It's not easy to give a good answer without knowing details on the type of problem at hand. With clustering you are referring to a broad set of statistical techniques that try to identify homogeneous subgroups among the available data/observations.
Two popular clustering methods are K-means clustering which seeks to partition data into a pre-specified number k of subgroups by minimizing the within-group variation.
Or hierarchical clustering, which does not need to pre-specify the number of clusters and builds subgroups by iteratively grouping similar data points.
These may be starting points for your work (there are however several other clustering methods)
Thank you for your answer, actually i'm looking for a good hierarchical algorithm that clustering the normal traffic from attack traffic. for the point-assignment algorithm such as k-means, it doesn't deal with different shapes and sizes for the cluster. you know that the attacker send flooding of data in a specific time which lead to a large attack cluster that different from a normal cluster in some time. this is what i look for?? let me have your comments please.
Well, I have never dealt with such a problem before, but once the clusters have been identified (say through bottom-up hierarchical clustering) you could do some post-processing of the results. I would start off with some simple descriptive statistics and plots: for instance, you could plot the number of data points within the clusters in order to have an idea of the size of the clusters. Or you could look at the distance between clusters. This might give you an idea of the characteristics of specific clusters (attack/no attack).

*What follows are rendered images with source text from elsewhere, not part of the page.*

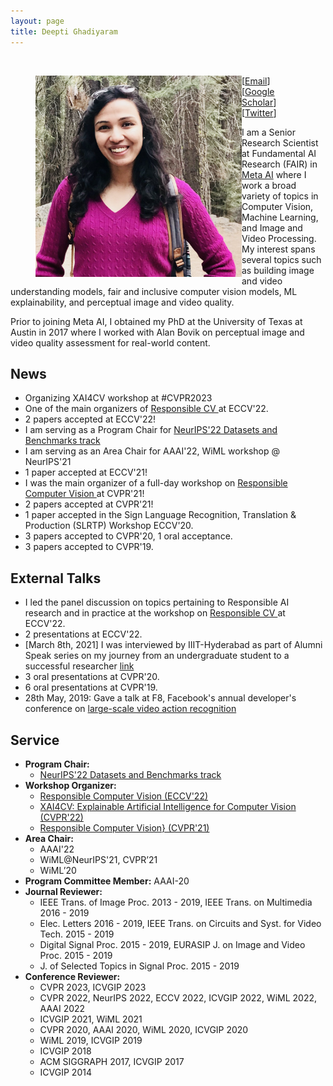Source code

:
 ```yaml
---
layout: page
title: Deepti Ghadiyaram
---
```

<br>
<figure>
 <img align="left" src="/assets/img/deepti_pic_cropped.png" width="330">
<figcaption> [<a href="mailto: deeptigp9 [at] gmail [dot] com">Email</a>] [<a href="https://scholar.google.com/citations?user=NyKCrmoAAAAJ&hl=en&authuser=1">Google Scholar</a>] [<a href="https://twitter.com/deeptigp">Twitter</a>] </figcaption>
</figure>
I am a Senior Research Scientist at Fundamental AI Research (FAIR) in <a href="https://ai.facebook.com/research/"> Meta AI</a> where I work a broad variety of topics in Computer Vision, Machine Learning, and Image and Video Processing. My interest spans several topics such as building image and video understanding models, fair and inclusive computer vision models, ML explainability, and perceptual image and video quality.

Prior to joining Meta AI, I obtained my PhD at the University of Texas at Austin in 2017 where I worked with Alan Bovik on perceptual image and video quality assessment for real-world content. 

## News
- Organizing XAI4CV workshop at #CVPR2023
- One of the main organizers of <a href="https://sites.google.com/view/rcv-at-eccv-2022/home"> Responsible CV </a> at ECCV'22.
- 2 papers accepted at ECCV'22!
- I am serving as a Program Chair for <a href="https://neurips.cc/Conferences/2022/CallForDatasetsBenchmarks"> NeurIPS'22 Datasets and Benchmarks track </a>
- I am serving as an Area Chair for AAAI'22, WiML workshop @ NeurIPS'21
- 1 paper accepted at ECCV'21!
- I was the main organizer of a full-day workshop on <a href="https://sites.google.com/view/rcv-cvpr2021"> Responsible Computer Vision </a> at CVPR'21! 
- 2 papers accepted at CVPR'21!
- 1 paper accepted in the Sign Language Recognition, Translation & Production (SLRTP) Workshop  ECCV'20.
- 3 papers accepted to CVPR'20, 1 oral acceptance.
- 3 papers accepted to CVPR'19.

## External Talks 
- I led the panel discussion on topics pertaining to Responsible AI research and in practice at the workshop on <a href="https://sites.google.com/view/rcv-at-eccv-2022/home"> Responsible CV </a> at ECCV'22.
- 2 presentations at ECCV'22.
- [March 8th, 2021] I was interviewed by IIIT-Hyderabad as part of Alumni Speak series on my journey from an undergraduate student to a successful researcher <a href="https://www.youtube.com/watch?v=aELF0h8fqfo"> link </a> 
- 3 oral presentations at CVPR'20.
- 6 oral presentations at CVPR'19.
- 28th May, 2019: Gave a talk at F8, Facebook's annual developer's conference on <a href="https://www.youtube.com/watch?v=5RcC18WEruk"> large-scale video action recognition </a>


## Service
- **Program Chair:** 
    - <a href="https://neurips.cc/Conferences/2022/CallForDatasetsBenchmarks">NeurIPS'22 Datasets and Benchmarks track </a>
- **Workshop Organizer:** 
   - <a href="https://sites.google.com/view/rcv-at-eccv-2022/home"> Responsible Computer Vision (ECCV'22) </a>
   - <a href="https://xai4cv.github.io/workshop"> XAI4CV: Explainable Artificial Intelligence for Computer Vision (CVPR'22) </a>
   - <a href="https://sites.google.com/view/rcv-cvpr2021"> Responsible Computer Vision} (CVPR'21) </a>
- **Area Chair:** 
    - AAAI'22
    - WiML@NeurIPS'21, CVPR’21
    - WiML’20
- **Program Committee Member:** AAAI-20
- **Journal Reviewer:** 
   - IEEE Trans. of Image Proc. 2013 - 2019, IEEE Trans. on Multimedia 2016 - 2019
   - Elec. Letters 2016 - 2019, IEEE Trans. on Circuits and Syst. for Video Tech. 2015 - 2019
   - Digital Signal Proc. 2015 - 2019, EURASIP J. on Image and Video Proc. 2015 - 2019
   - J. of Selected Topics in Signal Proc. 2015 - 2019
- **Conference Reviewer:** 
    - CVPR 2023, ICVGIP 2023
    - CVPR 2022, NeurIPS 2022, ECCV 2022, ICVGIP 2022, WiML 2022, AAAI 2022
    - ICVGIP 2021, WiML 2021
    - CVPR 2020, AAAI 2020, WiML 2020, ICVGIP 2020
    - WiML 2019, ICVGIP 2019
    - ICVGIP 2018
    - ACM SIGGRAPH 2017, ICVGIP 2017
    - ICVGIP 2014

thanks for your answer. I have a large data of attack/ normal packets. this means that there is a big distance (no similarity) between normal and attack data point. so, i can't use Spectral clustering because i can't use similarity matrix to reduce the dimensional of data. in genreral, the attacker send flooding packets in some time and suspend in another time. this means that the shapes of attack clusters are in different sizes and shapes, if we assume that the number of clusters are two ( one for attack and one for normal). I have read a lot of papers to select the good algorithm that deals with different shape and size but not find till this time.
For this you will need to represent your data into as 2 dimensions: 1. A output of a shape classifier 2. The overall size either as perimeter or area of contour.
Overall size is easy to calculate but the shape classification is an non-trivial job. One way to do it as 1 dimension is to assume circle as a '0' shape and then find the distance of each contour from the the circular shape by this algorithm: http://docs.opencv.org/trunk/modules/shape/doc/shape.html .
For multi-dimension shape classification, you can build up a starting bin of pre-assigned basic shapes and represent each shape as distance from the each basic shape. So if the number of basic shapes is N, you have following vector (s1, ..., sN). Add to it the size, which make vector as (Area, s1, ... sN). Then you should apply recursive K-means clustering. If you need more sophistication, the new shape centers of the clusters can then be used to rebuild the basic shape data.
There is no truly satisfying clustering algorithm for every sorts of criteria. However, I found one variable shape related text for you. May check the following :
K-Means for Spherical Clusters with Large Variance in Sizes by
A. M. Fahim, G. Saake, A. M. Salem, F. A. Torkey, and M. A. Ramadan
I agree with Malay, that is no single method that will always give a good performance. However, if you some facility with R I suggest the functions:
gpcm(...) - package(mixture)
pgmmEM(...) - package(pgmmEM)
Mclust(...) - package(mclust) (this contains a subset of the models available in mixture)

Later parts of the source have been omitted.